• [DATASET RECORDS]
· · · · · · ·

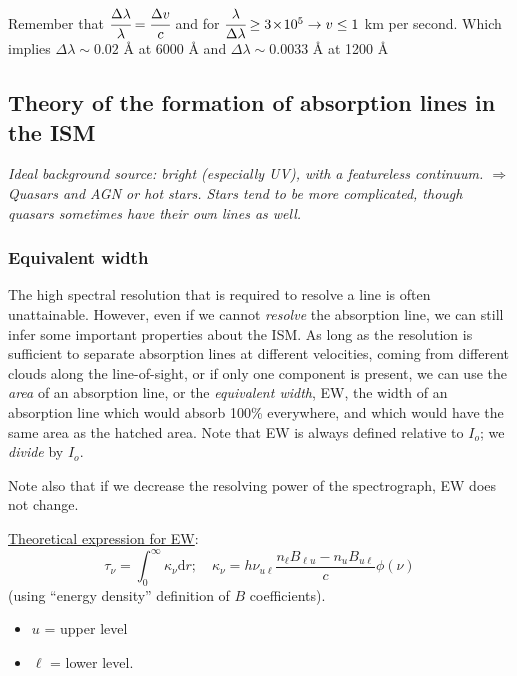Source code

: \documentclass[11pt]{article}
\newcommand{\mar}[1]{\hspace{0pt}\marginpar{-\textcolor{black}{#1}-}}
\newcommand{\mynotes}[1]{{\fontfamily{cmss}\selectfont \textit{#1}}}
\begin{document}
\begin{framed}%
Remember that $\cfrac{\Delta\lambda}{\lambda} = \cfrac{\Delta{v}}{c}$
and for $\cfrac{\lambda}{\Delta\lambda} \ge 3\!\times\!10^{5}
\rightarrow v \le 1$ km per second. Which implies
$\Delta\lambda \sim 0.02$ \AA{} at 6000 \AA{} and
$\Delta\lambda \sim 0.0033$ \AA{} at 1200 \AA{}
\end{framed}

\subsection{Theory of the formation of absorption lines in the ISM}
\mynotes{Ideal background source: bright (especially UV), with a
featureless continuum. $\Rightarrow$ Quasars and AGN or hot stars.
Stars tend to be more complicated, though quasars sometimes have
their own lines as well.}

\subsubsection{Equivalent width}
The high spectral resolution that is required to resolve a line is often
unattainable. However, even if we cannot \emph{resolve} the absorption line, we
can still infer some important properties about the ISM. As long as the
resolution is sufficient to separate absorption lines at different velocities,
coming from different clouds along the line-of-sight, or if only one component
is present, we can use the \emph{area} of an absorption line, or the
\textit{equivalent width}, EW, the width of an absorption line which would
absorb 100\% everywhere, and which would have the same area as the hatched
area. Note that EW is always defined relative to $I_{o}$; we \emph{divide} by
$I_{o}$.

\mar{91}Note also that if we decrease the resolving power of the
spectrograph, EW does not change.

\newpage
\underline{Theoretical expression for EW}:
\[
    \tau_{\nu} = \int_{0}^{\infty}{\kappa_{\nu}\mathrm{d}r};\quad
    \kappa_{\nu} = h\nu_{u\ell}
    \frac{n_{\ell}B_{\ell{u}}-n_{u}B_{u\ell}}{c}\phi(\nu)
    \]
(using ``energy density'' definition of $B$ coefficients).
\begin{itemize}
    \item $u$ = upper level
    \item $\ell$ = lower level.
\end{itemize}
\end{document}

· · · · · · ·

Find the line containing "absorb 100\% everywhere, and" in the material above. Print it and every line after it through the end, exactly and only those.

absorb 100\% everywhere, and which would have the same area as the hatched
area. Note that EW is always defined relative to $I_{o}$; we \emph{divide} by
$I_{o}$.

\mar{91}Note also that if we decrease the resolving power of the
spectrograph, EW does not change.

\newpage
\underline{Theoretical expression for EW}:
\[
    \tau_{\nu} = \int_{0}^{\infty}{\kappa_{\nu}\mathrm{d}r};\quad
    \kappa_{\nu} = h\nu_{u\ell}
    \frac{n_{\ell}B_{\ell{u}}-n_{u}B_{u\ell}}{c}\phi(\nu)
    \]
(using ``energy density'' definition of $B$ coefficients).
\begin{itemize}
    \item $u$ = upper level
    \item $\ell$ = lower level.
\end{itemize}
\end{document}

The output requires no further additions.